4. The method for preparing a high-density oxidized polyethylene wax according to claim 1, wherein: and 2) outputting the high-pressure spray at 10-20 MPa.

5. The method for preparing a high-density oxidized polyethylene wax according to claim 1, wherein: and 2) spraying the powder obtained in the step 2) into powder, and sieving the powder by a sieving machine to obtain powder with the particle sizes of 70-150 microns, 150-250 microns and 250-380 microns respectively.

6. The method for preparing a high-density oxidized polyethylene wax according to claim 5, wherein: heating the powder with the particle size of 70-150 mu m in the step 3) in a degradation kettle (4) to 90-120 ℃, and introducing air for 9-15 h; heating the powder with the particle size of 150-250 microns in the step 3) in a degradation kettle (4) to 90-120 ℃, and introducing air for 13-21 h; heating the powder with the particle size of 250-380 mu m in the step 3) in a degradation kettle (4) to 90-120 ℃, and introducing air for 18-25 h.

7. The method for preparing a high-density oxidized polyethylene wax according to claim 1, wherein: the degradation kettle (4) in the step 3) comprises a kettle body and a jacket, wherein a heat-conducting medium is arranged in the jacket, and an airflow classifier is arranged in the kettle body.
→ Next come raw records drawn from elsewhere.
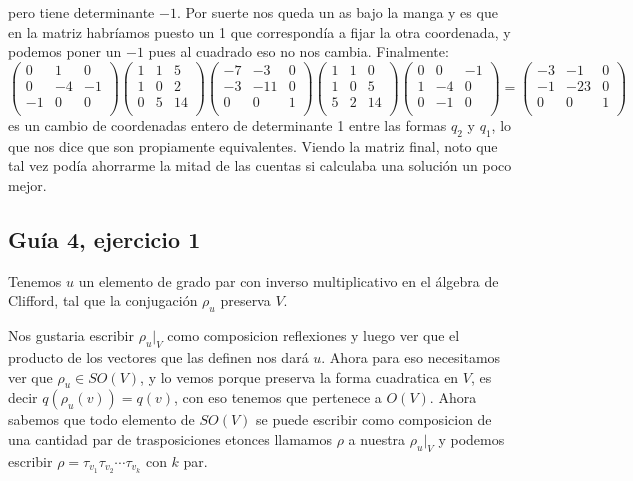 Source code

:\documentclass[12pt]{amsart}
\newcommand{\lp}{\left(}
\newcommand{\rp}{\right)}
\theoremstyle{plain}
\begin{document}
pero tiene determinante $-1$. Por suerte nos queda un as 
bajo la manga y es que en la matriz habríamos puesto un 1
que correspondía a fijar la otra coordenada, y podemos poner
un $-1$ pues al cuadrado eso no nos cambia. Finalmente:
$$\lp\begin{matrix}
    0&1&0 \\
    0&-4&-1 \\
    -1&0&0 \\
\end{matrix}\rp
\lp\begin{matrix}
    1&1&5 \\
    1&0&2 \\
    0&5&14 \\
\end{matrix}\rp
\lp\begin{matrix}
    -7&-3&0 \\
    -3&-11&0 \\
    0&0&1 \\
\end{matrix}\rp
\lp\begin{matrix}
    1&1&0 \\
    1&0&5 \\
    5&2&14 \\
\end{matrix}\rp
\lp\begin{matrix}
    0&0&-1 \\
    1&-4&0 \\
    0&-1&0 \\
\end{matrix}\rp = 
\lp\begin{matrix}
    -3&-1&0 \\
    -1&-23&0 \\
    0&0&1 \\
\end{matrix}\rp$$
es un cambio de coordenadas entero de determinante 1 entre
las formas $q_2$ y $q_1$, lo que nos dice que son propiamente
equivalentes. Viendo la matriz final, noto que tal vez podía 
ahorrarme la mitad de las cuentas si calculaba una solución 
un poco mejor.


\subsection*{Guía 4, ejercicio 1} Tenemos $u$ un elemento de grado 
par con inverso multiplicativo en el álgebra de Clifford, tal que 
la conjugación $\rho_u$ preserva $V$. 

Nos gustaria escribir $\rho_u|_V$ como composicion reflexiones y luego 
ver que el producto de los vectores que las definen nos dará $u$.
Ahora para eso necesitamos ver que $\rho_u\in SO(V)$, y lo vemos 
porque preserva la forma cuadratica en $V$, es decir $q(\rho_u(v))
=q(v)$, con eso tenemos que pertenece a $O(V)$. 
Ahora sabemos que todo elemento
de $SO(V)$ se puede escribir como composicion de una cantidad par de 
trasposiciones etonces llamamos $\rho$ a nuestra $\rho_u|_V$ y podemos
escribir $\rho=\tau_{v_1}\tau_{v_2}\cdots\tau_{v_k}$ con $k$ par.
\end{document}
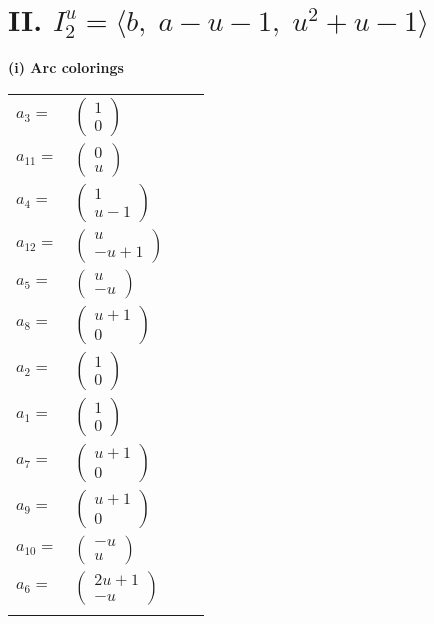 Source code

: \documentclass[1p]{elsarticle_modified}
\theoremstyle{definition}
\begin{document}
\centering \section*{II. $I^u_{2}= \langle b,\;a- u-1,\;u^2+u-1 \rangle$}
\flushleft \textbf{(i) Arc colorings}\\
\begin{tabular}{m{7pt} m{180pt} m{7pt} m{180pt} }
\flushright $a_{3}=$&$\begin{pmatrix}1\\0\end{pmatrix}$ \\
\flushright $a_{11}=$&$\begin{pmatrix}0\\u\end{pmatrix}$ \\
\flushright $a_{4}=$&$\begin{pmatrix}1\\u-1\end{pmatrix}$ \\
\flushright $a_{12}=$&$\begin{pmatrix}u\\- u+1\end{pmatrix}$ \\
\flushright $a_{5}=$&$\begin{pmatrix}u\\- u\end{pmatrix}$ \\
\flushright $a_{8}=$&$\begin{pmatrix}u+1\\0\end{pmatrix}$ \\
\flushright $a_{2}=$&$\begin{pmatrix}1\\0\end{pmatrix}$ \\
\flushright $a_{1}=$&$\begin{pmatrix}1\\0\end{pmatrix}$ \\
\flushright $a_{7}=$&$\begin{pmatrix}u+1\\0\end{pmatrix}$ \\
\flushright $a_{9}=$&$\begin{pmatrix}u+1\\0\end{pmatrix}$ \\
\flushright $a_{10}=$&$\begin{pmatrix}- u\\u\end{pmatrix}$ \\
\flushright $a_{6}=$&$\begin{pmatrix}2 u+1\\- u\end{pmatrix}$\\&\end{tabular}
\end{document}
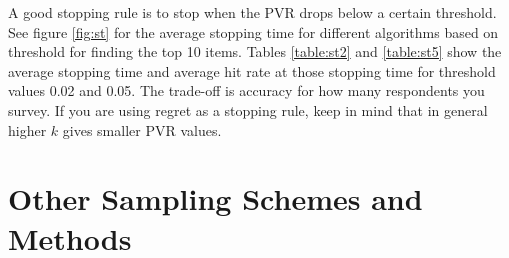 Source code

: \documentclass[a4paper,12pt]{article}
\begin{document}
A good stopping rule is to stop when the PVR drops below a certain threshold. See figure \ref{fig:st} for the average stopping time for different algorithms based on threshold for finding the top 10 items. Tables \ref{table:st2} and \ref{table:st5} show the average stopping time and average hit rate at those stopping time for threshold values 0.02 and 0.05. The trade-off is accuracy for how many respondents you survey. If you are using regret as a stopping rule, keep in mind that in general higher $k$ gives smaller PVR values.\\ 
\section{Other Sampling Schemes and Methods}
\end{document}

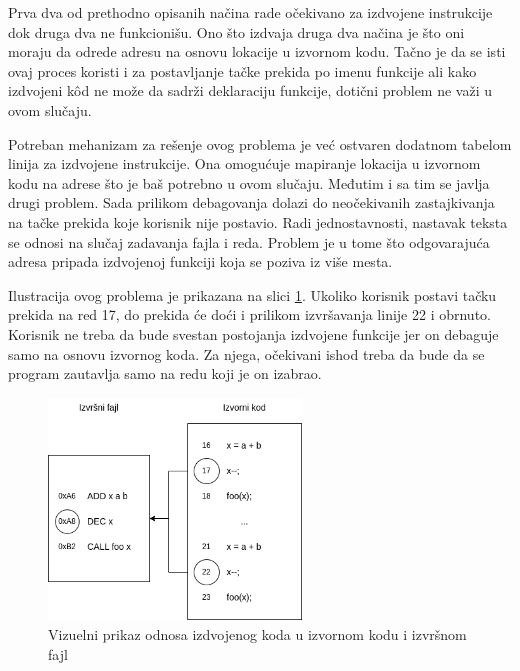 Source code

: \documentclass[12pt,oneside]{memoir}
\begin{document}
Prva dva od prethodno opisanih načina rade očekivano za izdvojene instrukcije dok druga dva ne funkcionišu.
Ono što izdvaja druga dva načina je što oni moraju da odrede adresu na osnovu lokacije u izvornom kodu.
Tačno je da se isti ovaj proces koristi i za postavljanje tačke prekida po imenu funkcije ali kako izdvojeni k\^od ne može da sadrži deklaraciju funkcije, dotični problem ne važi u ovom slučaju.

Potreban mehanizam za rešenje ovog problema je već ostvaren dodatnom tabelom linija za izdvojene instrukcije.
Ona omogućuje mapiranje lokacija u izvornom kodu na adrese što je baš potrebno u ovom slučaju.
Međutim i sa tim se javlja drugi problem.
Sada prilikom debagovanja dolazi do neočekivanih zastajkivanja na tačke prekida koje korisnik nije postavio.
Radi jednostavnosti, nastavak teksta se odnosi na slučaj zadavanja fajla i reda.
Problem je u tome što odgovarajuća adresa pripada izdvojenoj funkciji koja se poziva iz više mesta.

Ilustracija ovog problema je prikazana na slici \ref{fig:outlined_breakpoint}.
Ukoliko korisnik postavi tačku prekida na red 17, do prekida će doći i prilikom izvršavanja linije 22 i obrnuto.
Korisnik ne treba da bude svestan postojanja izdvojene funkcije jer on debaguje samo na osnovu izvornog koda.
Za njega, očekivani ishod treba da bude da se program zautavlja samo na redu koji je on izabrao.

\begin{figure}[!ht]
  \centering
  \includegraphics[width=0.6\textwidth]{assets/outlining_breakpoint.png}
  \caption{Vizuelni prikaz odnosa izdvojenog koda u izvornom kodu i izvršnom fajl}
  \label{fig:outlined_breakpoint}
\end{figure}
\end{document}
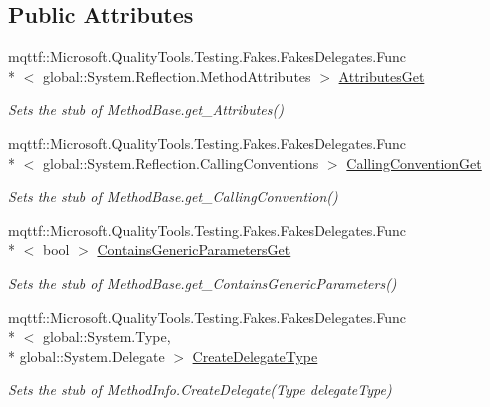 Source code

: \subsection*{Public Attributes}
\begin{DoxyCompactItemize}
\item 
mqttf\-::\-Microsoft.\-Quality\-Tools.\-Testing.\-Fakes.\-Fakes\-Delegates.\-Func\\*
$<$ global\-::\-System.\-Reflection.\-Method\-Attributes $>$ \hyperlink{class_system_1_1_reflection_1_1_fakes_1_1_stub_method_info_a385d8aff8fb60de72c819e4285fc7fe0}{Attributes\-Get}
\begin{DoxyCompactList}\small\item\em Sets the stub of Method\-Base.\-get\-\_\-\-Attributes()\end{DoxyCompactList}\item 
mqttf\-::\-Microsoft.\-Quality\-Tools.\-Testing.\-Fakes.\-Fakes\-Delegates.\-Func\\*
$<$ global\-::\-System.\-Reflection.\-Calling\-Conventions $>$ \hyperlink{class_system_1_1_reflection_1_1_fakes_1_1_stub_method_info_a3d2500b35a61d45ce73fcb0668e3b85f}{Calling\-Convention\-Get}
\begin{DoxyCompactList}\small\item\em Sets the stub of Method\-Base.\-get\-\_\-\-Calling\-Convention()\end{DoxyCompactList}\item 
mqttf\-::\-Microsoft.\-Quality\-Tools.\-Testing.\-Fakes.\-Fakes\-Delegates.\-Func\\*
$<$ bool $>$ \hyperlink{class_system_1_1_reflection_1_1_fakes_1_1_stub_method_info_af2eaee42ba9dfb1b733d7a763ba8f3f9}{Contains\-Generic\-Parameters\-Get}
\begin{DoxyCompactList}\small\item\em Sets the stub of Method\-Base.\-get\-\_\-\-Contains\-Generic\-Parameters()\end{DoxyCompactList}\item 
mqttf\-::\-Microsoft.\-Quality\-Tools.\-Testing.\-Fakes.\-Fakes\-Delegates.\-Func\\*
$<$ global\-::\-System.\-Type, \\*
global\-::\-System.\-Delegate $>$ \hyperlink{class_system_1_1_reflection_1_1_fakes_1_1_stub_method_info_a87bcea29fb3d02ba6893154792eac71f}{Create\-Delegate\-Type}
\begin{DoxyCompactList}\small\item\em Sets the stub of Method\-Info.\-Create\-Delegate(\-Type delegate\-Type)\end{DoxyCompactList}\item 

\end{DoxyCompactItemize}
8. A system for use in the method for preparing a high-density oxidized polyethylene wax according to any one of claims 1 to 7, wherein: the method comprises the following steps: the device comprises an extruder (1), a storage tank (5), a high-pressure spray tower (2), a rotary vibration sieve (3) and a degradation kettle (4); the outlet of the extruder (1) is connected with a storage tank (5), the outlet of the storage tank (5) is connected with the inlet of a high-pressure spray tower (2), the outlet of the high-pressure spray tower (2) is connected with a rotary vibration sieve (3), and the discharge hole of the rotary vibration sieve (3) is connected with the feed inlet of a degradation kettle (4); and a high-pressure plunger pump is arranged in the high-pressure spray tower (2).

9. The system of claim 8, wherein: the air supply system comprises an air supply system (6), an air outlet of the air supply system (6) is connected with a discharge hole of the rotary vibration sieve (3), the air supply system (6) comprises an electric heater (7), a condenser (8) and a Roots blower (9), the electric heater (7) is connected with the condenser (8) in parallel and then arranged at the Roots blower (9) and an air outlet, and switches are arranged on parallel pipelines of the electric heater (7) and the condenser (8).

Technical Field

A preparation method and a system of high-density oxidized polyethylene wax belong to the technical field of oxidized polyethylene wax preparation.

Background

The oxidized polyethylene wax, also called OPE wax, has the special properties of low viscosity, high softening point, good hardness and the like, no toxicity, good thermal stability, low high-temperature volatility, excellent dispersibility for fillers and pigments, excellent external lubricity, strong internal lubrication effect and coupling effect. The higher the density and the higher the melting point of the oxidized polyethylene wax emulsion, the harder the film, the finer the particle size, the better the quality, the finer the texture and the better the effect. The use of high density oxidized polyethylene waxes in aqueous coatings is desirable.

Part of processes of high-density oxidized polyethylene wax used in the existing water-based paint are obtained by dispersing the high-density polyethylene wax in water and then oxidizing, and a large amount of waste water generated in the production process cannot be effectively treated; the high-density polyethylene in a molten state is directly oxidized, and due to the fact that the viscosity is high, oxygen cannot be effectively dispersed, cross-linking and yellowing of a product are serious, and oxidized wax with a high acid value cannot be obtained; the high-density polyethylene wax is oxidized by using an autoclave at a high temperature, so that the risk is high and the safety coefficient is low; the high-density polyethylene resin is oxidized after being milled and crushed, because the raw materials are densified, the production period is too long, the added value of the product is reduced, the oxidation uniformity is greatly reduced, the unoxidized raw materials cannot be thoroughly emulsified when being used as a water-based coating, so that the stability of the coating product is greatly influenced, the melt index of the raw materials of the high-density polyethylene resin is uncontrollable, the product quality is unstable, and the acid value and the viscosity fluctuation are large.

Disclosure of Invention

The technical problem to be solved by the invention is as follows: overcomes the defects of the prior art, and provides a preparation method and a system of high-density oxidized polyethylene wax with little pollution, few byproducts, mild overall process and uniform oxidation.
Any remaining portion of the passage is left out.